Bilkent University
Department of Computer Engineering


A Line-based Representation for Matching Words


Ethem Fatih Can
MSc. Student
Computer Engineering Department
Bilkent University

With the increase of the number of documents available in the digital environment, efficient access to the documents becomes crucial. Manual indexing of the documents is costly; however, and can be carried out only in limited amounts. Image processing techniques are considered to deal with the problem. Although plenty of effort has been spent on optical character recognition (OCR), most of the existing OCR systems fail to address the challenge of recognizing the characters in historical documents on account of the poor quality of old documents, the high level of noise factors, and the variety of scripts. More importantly, OCR systems are usually language dependent and not available for all languages. Word spotting techniques have been proposed recently to access the historical documents with the idea that humans read whole words at a time. In these studies the words rather than the characters are considered as the basic units. Due to the poor quality of historical documents, the representation and matching of words continue to be challenging problems for word spotting. In this study we address these challenges and propose a simple but effective method for the representation schema.

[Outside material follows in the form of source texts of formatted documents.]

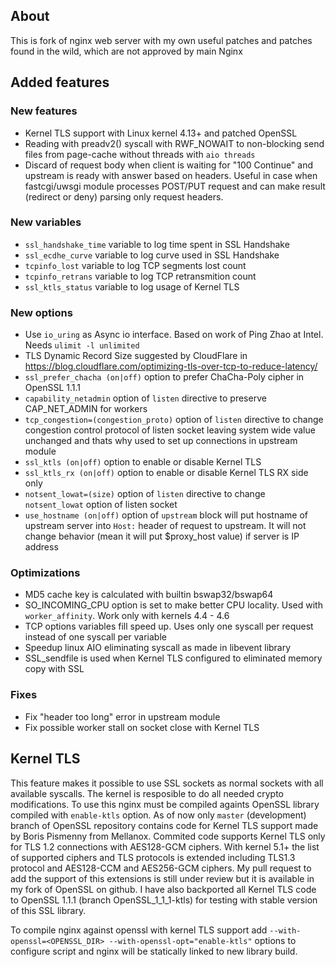 ## About

This is fork of nginx web server with my own useful patches and patches found in the wild, which are not approved by main Nginx 

## Added features

### New features

* Kernel TLS support with Linux kernel 4.13+ and patched OpenSSL
* Reading with preadv2() syscall with RWF_NOWAIT to non-blocking send files from page-cache without threads with `aio threads`
* Discard of request body when client is waiting for "100 Continue" and upstream is ready with answer based on headers. Useful in case when fastcgi/uwsgi module processes POST/PUT request and can make result (redirect or deny) parsing only request headers.

### New variables

* `ssl_handshake_time` variable to log time spent in SSL Handshake
* `ssl_ecdhe_curve` variable to log curve used in SSL Handshake
* `tcpinfo_lost` variable to log TCP segments lost count
* `tcpinfo_retrans` variable to log TCP retransmition count
* `ssl_ktls_status` variable to log usage of Kernel TLS

### New options

* Use `io_uring` as Async io interface. Based on work of Ping Zhao at Intel. Needs `ulimit -l unlimited`
* TLS Dynamic Record Size suggested by CloudFlare in https://blog.cloudflare.com/optimizing-tls-over-tcp-to-reduce-latency/
* `ssl_prefer_chacha (on|off)` option to prefer ChaCha-Poly cipher in OpenSSL 1.1.1
* `capability_netadmin` option of `listen` directive to preserve CAP_NET_ADMIN for workers
* `tcp_congestion=(congestion_proto)` option of `listen` directive to change congestion control protocol of listen socket leaving system wide value unchanged and   thats why used to set up connections in upstream module
* `ssl_ktls (on|off)` option to enable or disable Kernel TLS
* `ssl_ktls_rx (on|off)` option to enable or disable Kernel TLS RX side only
* `notsent_lowat=(size)` option of `listen` directive to change `notsent_lowat` option of listen socket
* `use_hostname (on|off)` option of `upstream` block will put hostname of upstream server into `Host:` header of request to upstream. It will not change behavior (mean it will put $proxy_host value) if server is IP address

### Optimizations

* MD5 cache key is calculated with builtin bswap32/bswap64
* SO_INCOMING_CPU option is set to make better CPU locality. Used with `worker_affinity`. Work only with kernels 4.4 - 4.6
* TCP options variables fill speed up. Uses only one syscall per request instead of one syscall per variable
* Speedup linux AIO eliminating syscall as made in libevent library
* SSL_sendfile is used when Kernel TLS configured to eliminated memory copy with SSL

### Fixes

* Fix "header too long" error in upstream module
* Fix possible worker stall on socket close with Kernel TLS

## Kernel TLS

This feature makes it possible to use SSL sockets as normal sockets with all available syscalls. The kernel is resposible to do all needed crypto modifications.
To use this nginx must be compiled againts OpenSSL library compiled with `enable-ktls` option. As of now only `master` (development) branch of OpenSSL repository contains code for Kernel TLS support made by Boris Pismenny from Mellanox. Commited code supports Kernel TLS only for TLS 1.2 connections with AES128-GCM ciphers. With kernel 5.1+ the list of supported ciphers and TLS protocols is extended including TLS1.3 protocol and AES128-CCM and AES256-GCM ciphers. My pull request to add the support of this extensions is still under review but it is available in my fork of OpenSSL on github. I have also backported all Kernel TLS code to OpenSSL 1.1.1 (branch OpenSSL_1_1_1-ktls) for testing with stable version of this SSL library.

To compile nginx against openssl with kernel TLS support add `--with-openssl=<OPENSSL_DIR> --with-openssl-opt="enable-ktls"` options to configure script and nginx will be statically linked to new library build.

The images are represented by a set of line descriptors. Two different matching methods, WILD (Word Image matching using Line Descriptors) and RECS (Redif Extraction using Contour Segments), using the line-based representation are proposed as well. The line based representation, which does not require any specific pre-processing steps is applicable to different languages and scripts. The first matching method, WILD, is based on two tasks which are retrieval (i.e. querying a template image on the test bed to retrieve the most similar one), and recognition of the words in English and Ottoman historical documents. The method provides better results than the existing word spotting studies in terms of retrieval and recognition tasks. The latter method, RECS, is different than the word spotting methods in which requirement of choosing the template image to query is removed. In the method, the redifs in the handwritten Ottoman literary texts are automatically extracted. RECS provides promising results in the task of extracting the redifs which provides motivation for further and advanced studies based upon this matching technique.


DATE: 24 December, 2009, December @ 11:30